Exercise | The expected output is a copy of every line in the records with the string "Features".

*** Data provided Section Begins ***

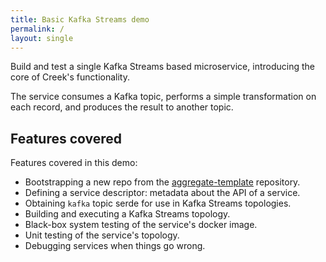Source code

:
 ```yaml
---
title: Basic Kafka Streams demo
permalink: /
layout: single
---
```


Build and test a single Kafka Streams based microservice, introducing the core of Creek's functionality.

The service consumes a Kafka topic, performs a simple transformation on each record, and 
produces the result to another topic.

## Features covered

Features covered in this demo:
 * Bootstrapping a new repo from the [aggregate-template][aggTemp] repository.
 * Defining a service descriptor: metadata about the API of a service.
 * Obtaining `kafka` topic serde for use in Kafka Streams topologies.
 * Building and executing a Kafka Streams topology.
 * Black-box system testing of the service's docker image.
 * Unit testing of the service's topology.
 * Debugging services when things go wrong.
 
[aggTemp]: https://github.com/creek-service/aggregate-template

*** Data provided Section Ends ***

Finished exercise |
## Features covered
Features covered in this demo:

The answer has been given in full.